I don't talk to many of these people anymore. Their importance was in the temporary nature of our meeting. And that is a story.

But not one that everybody would want to hear.


Gris - Jul 15, 2005 9:46:52 am PDT #5663 of 10002
Hey. New board.

And in answer to your question: no. Eternal Sunshine is one of my other favorite movies, but it has a much more accessible story to go along with its compelling characters. Garden State, much the same.


Steph L. - Jul 15, 2005 9:53:15 am PDT #5664 of 10002
this mess was yours / now your mess is mine

But the characters *were* the story. It was all internal. (Which is not a popular mode of storytelling, I'm aware.)

Yeah, I guess I just can't get into it that way. Do you feel the same way about Garden State ? Or Eternal Sunshine of the Spotless Mind ? Because people compared both of them to Lost in Translation, which made me all a-feared, but I really liked the former and loved the latter.

I *do* feel the same way about Garden State, which I love as much as LiT. Eternal Sunshine was purely Meh for me.


Hayden - Jul 15, 2005 9:58:48 am PDT #5665 of 10002
aka "The artist formerly known as Corwood Industries."

I *do* feel the same way about Garden State, which I love as much as LiT. Eternal Sunshine was purely Meh for me.

I'm the opposite of Steph here. Hated the hell out of Garden State, but I think Eternal Sunshine is one of the best movies of the new millenium. I liked LiT quite a bit, but think that it's a little overrated (which is to say, I thought it was a lovely little puff of a flick). I think both LiT and Eternal Sunshine made excellent choices about how to develop the characters (and how the actors embodied them), but Eternal Sunshine actually went so far as to provide external representations of memory and loss of real love, with all its imperfections and near-misses, which is so goddamn poignant and beautiful that it breaks my heart to even think on it.


erikaj - Jul 15, 2005 9:59:02 am PDT #5666 of 10002
Always Anti-fascist!

I've come to think it's my baggage that kept me from enjoying "Eternal Sunshine". As somebody with brain damage, having my brain...scrubbed, just like horrified me *too much* beyond the intent of the film. It got into some things that really scare me, as it turns out, but they weren't thinking of folks like me when they made it, obviously.


Kate P. - Jul 15, 2005 10:01:13 am PDT #5667 of 10002
That's the pain / That cuts a straight line down through the heart / We call it love

Lost in Translation so perfectly captured a certain mood: the intensity of a temporary friendship, the perfection of those few stolen days, the certainty of loss, all wrapped up in both the wonder and the overwhelmingness of being adrift in a foreign country.
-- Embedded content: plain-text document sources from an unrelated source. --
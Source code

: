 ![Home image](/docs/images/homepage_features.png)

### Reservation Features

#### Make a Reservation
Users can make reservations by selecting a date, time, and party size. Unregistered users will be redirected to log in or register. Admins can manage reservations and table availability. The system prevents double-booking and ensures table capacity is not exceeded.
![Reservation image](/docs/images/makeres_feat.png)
It felt like it was made for me.

Eternal Sunshine hit me just as hard, for different reasons, and I can't be any more rational about than I can be rational about Lost in Translation. On the other hand, I liked Garden State a lot, but it never grabbed me the way the other two did, partly because I thought Natalie Portman's character was way more annoying than charming.


Jessica - Jul 15, 2005 10:02:09 am PDT #5668 of 10002
And then Ortus came and said "It's Ortin' time" and they all Orted off into the sunset

What did you think of Before Sunset, Tep? Because I thought it was one of the most perfect movies I'd ever seen -- it was just so pure, nothing but two people walking and talking for 80 minutes in real time.

LiT is a movie that hit me so hard I can hardly bear to hear people say anything bad about it. ESotSM wasn't quite that bad, but I love it all the same.

(I liked Garden State very much, but I have such affection for its existance as Zach Braff's first "real" movie that any reaction I may have had for it on its own terms is lost.)

I've been listening to the commentary on the Scrubs DVDs, and it's so weird to hear the writers/producers talking about how the reason they cast Zach is because they wanted a total nobody who would be in over his head trying to carry a television show. But he was such a superstar in college -- one of those people you just know is going to be a huge success, because he's That Good -- that thinking of casting him because of his anonymity isn't something my brain will properly process.